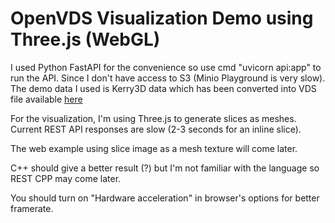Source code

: # OpenVDS Visualization Demo using Three.js (WebGL)

I used Python FastAPI for the convenience so use cmd "uvicorn api:app" to run the API.
Since I don't have access to S3 (Minio Playground is very slow). The demo data I used is Kerry3D data which has been converted into VDS file available [here](https://drive.google.com/file/d/1Y-fv_YlAP4seswi2l0qBw9Pyveh79JLx/view?usp=sharing)

For the visualization, I'm using Three.js to generate slices as meshes.
Current REST API responses are slow (2-3 seconds for an inline slice).

The web example using slice image as a mesh texture will come later.

C++ should give a better result (?) but I'm not familiar with the language so REST CPP may come later.

You should turn on "Hardware acceleration" in browser's options for better framerate.
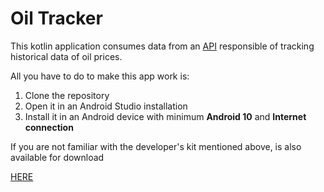 # Oil Tracker

This kotlin application consumes data from an [API](https://datahub.io/core/oil-prices/r/brent-daily.json) responsible of tracking historical data of oil prices.

<p>All you have to do to make this app work is:</p> 

1. Clone the repository
2. Open it in an Android Studio installation
3. Install it in an Android device with minimum **Android 10** and **Internet connection**

<p> If you are not familiar with the developer's kit mentioned above, is also available for download</p>

[HERE](https://github.com/simoneSolita/oil_tracker/raw/main/app/release/OilTracker.apk)
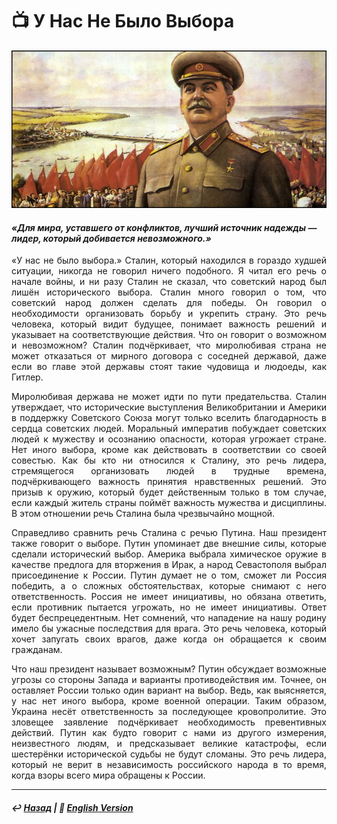 # 📺 У Нас Не Было Выбора

![У Нас Не Было Выбора](image.png)

#### <i>«Для мира, уставшего от конфликтов, лучший источник надежды — лидер, который добивается невозможного.»</i>

<p align="justify">«У нас не было выбора.» Сталин, который находился в гораздо худшей ситуации, никогда не говорил ничего подобного. Я читал его речь о начале войны, и ни разу Сталин не сказал, что советский народ был лишён исторического выбора. Сталин много говорил о том, что советский народ должен сделать для победы. Он говорил о необходимости организовать борьбу и укрепить страну. Это речь человека, который видит будущее, понимает важность решений и указывает на соответствующие действия. Что он говорит о возможном и невозможном? Сталин подчёркивает, что миролюбивая страна не может отказаться от мирного договора с соседней державой, даже если во главе этой державы стоят такие чудовища и людоеды, как Гитлер.</p>

<p align="justify">Миролюбивая держава не может идти по пути предательства. Сталин утверждает, что исторические выступления Великобритании и Америки в поддержку Советского Союза могут только вселить благодарность в сердца советских людей. Моральный императив побуждает советских людей к мужеству и осознанию опасности, которая угрожает стране. Нет иного выбора, кроме как действовать в соответствии со своей совестью. Как бы кто ни относился к Сталину, это речь лидера, стремящегося организовать людей в трудные времена, подчёркивающего важность принятия нравственных решений. Это призыв к оружию, который будет действенным только в том случае, если каждый житель страны поймёт важность мужества и дисциплины. В этом отношении речь Сталина была чрезвычайно мощной.</p>

<p align="justify">Справедливо сравнить речь Сталина с речью Путина. Наш президент также говорит о выборе. Путин упоминает две внешние силы, которые сделали исторический выбор. Америка выбрала химическое оружие в качестве предлога для вторжения в Ирак, а народ Севастополя выбрал присоединение к России. Путин думает не о том, сможет ли Россия победить, а о сложных обстоятельствах, которые снимают с него ответственность. Россия не имеет инициативы, но обязана ответить, если противник пытается угрожать, но не имеет инициативы. Ответ будет беспрецедентным. Нет сомнений, что нападение на нашу родину имело бы ужасные последствия для врага. Это речь человека, который хочет запугать своих врагов, даже когда он обращается к своим гражданам.</p>

<p align="justify">Что наш президент называет возможным? Путин обсуждает возможные угрозы со стороны Запада и варианты противодействия им. Точнее, он оставляет России только один вариант на выбор. Ведь, как выясняется, у нас нет иного выбора, кроме военной операции. Таким образом, Украина несёт ответственность за последующее кровопролитие. Это зловещее заявление подчёркивает необходимость превентивных действий. Путин как будто говорит с нами из другого измерения, неизвестного людям, и предсказывает великие катастрофы, если шестерёнки исторической судьбы не будут сломаны. Это речь лидера, который не верит в независимость российского народа в то время, когда взоры всего мира обращены к России.</p>

***

##### ↩️ [Назад](https://rozephyros.github.io/index-2.html) | 🗽 [English Version](english.md)
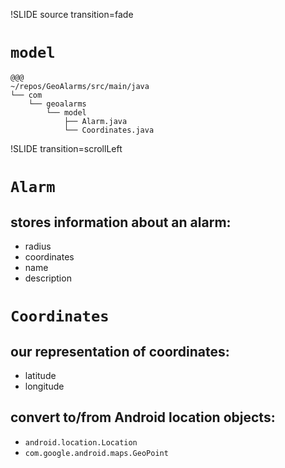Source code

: !SLIDE source transition=fade

# `model` #

    @@@
    ~/repos/GeoAlarms/src/main/java
    └── com
        └── geoalarms
            └── model
                ├── Alarm.java
                └── Coordinates.java

!SLIDE transition=scrollLeft
# `Alarm` #

## stores information about an alarm:
* radius
* coordinates
* name
* description

<!SLIDE small transition=scrollLeft>

# `Coordinates` #

## our representation of coordinates:
* latitude 
* longitude

## convert to/from Android location objects:
* `android.location.Location`
* `com.google.android.maps.GeoPoint`
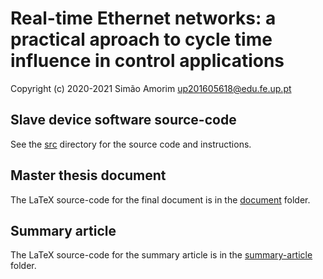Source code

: # Real-time Ethernet networks: a practical aproach to cycle time influence in control applications

Copyright (c) 2020-2021 Simão Amorim <up201605618@edu.fe.up.pt>

## Slave device software source-code
See the [src](/src) directory for the source code and instructions.

## Master thesis document
The LaTeX source-code for the final document is in the [document](/document) folder.

## Summary article
The LaTeX source-code for the summary article is in the [summary-article](/summary-article) folder.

-*-

All of the lines above that carry the string "have" need to be found and copied.

### SOLUTION
Since I don't have access to S3 (Minio Playground is very slow). The demo data I used is Kerry3D data which has been converted into VDS file available [here](https://drive.google.com/file/d/1Y-fv_YlAP4seswi2l0qBw9Pyveh79JLx/view?usp=sharing)
<p>All you have to do to make this app work is:</p> 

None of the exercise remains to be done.